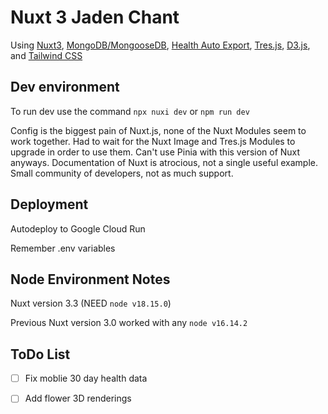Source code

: # Nuxt 3 Jaden Chant

Using [Nuxt3](https://nuxt.com/), [MongoDB/MongooseDB](https://mongoosejs.com/docs/), [Health Auto Export](https://www.healthexportapp.com/), [Tres.js](https://tresjs.org/), [D3.js](https://d3js.org/), and [Tailwind CSS](https://tailwindcss.com/)

## Dev environment

To run dev use the command `npx nuxi dev` or `npm run dev`

Config is the biggest pain of Nuxt.js, none of the Nuxt Modules seem to work together.
Had to wait for the Nuxt Image and Tres.js Modules to upgrade in order to use them.
Can't use Pinia with this version of Nuxt anyways.
Documentation of Nuxt is atrocious, not a single useful example.
Small community of developers, not as much support.

## Deployment

Autodeploy to Google Cloud Run

Remember .env variables

## Node Environment Notes

Nuxt version 3.3 (NEED `node v18.15.0`)

Previous Nuxt version 3.0 worked with any `node v16.14.2`

## ToDo List

- [ ] Fix moblie 30 day health data

- [ ] Add flower 3D renderings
____
▶ _WHAT TO WORK ON_
Please output, exactly, the lines of the listing from the one containing "Can't use Pinia" through the last, inclusive, and no other lines.

▶ _EXERCISE ANSWER_
Can't use Pinia with this version of Nuxt anyways.
Documentation of Nuxt is atrocious, not a single useful example.
Small community of developers, not as much support.

## Deployment

Autodeploy to Google Cloud Run

Remember .env variables

## Node Environment Notes

Nuxt version 3.3 (NEED `node v18.15.0`)

Previous Nuxt version 3.0 worked with any `node v16.14.2`

## ToDo List

- [ ] Fix moblie 30 day health data

- [ ] Add flower 3D renderings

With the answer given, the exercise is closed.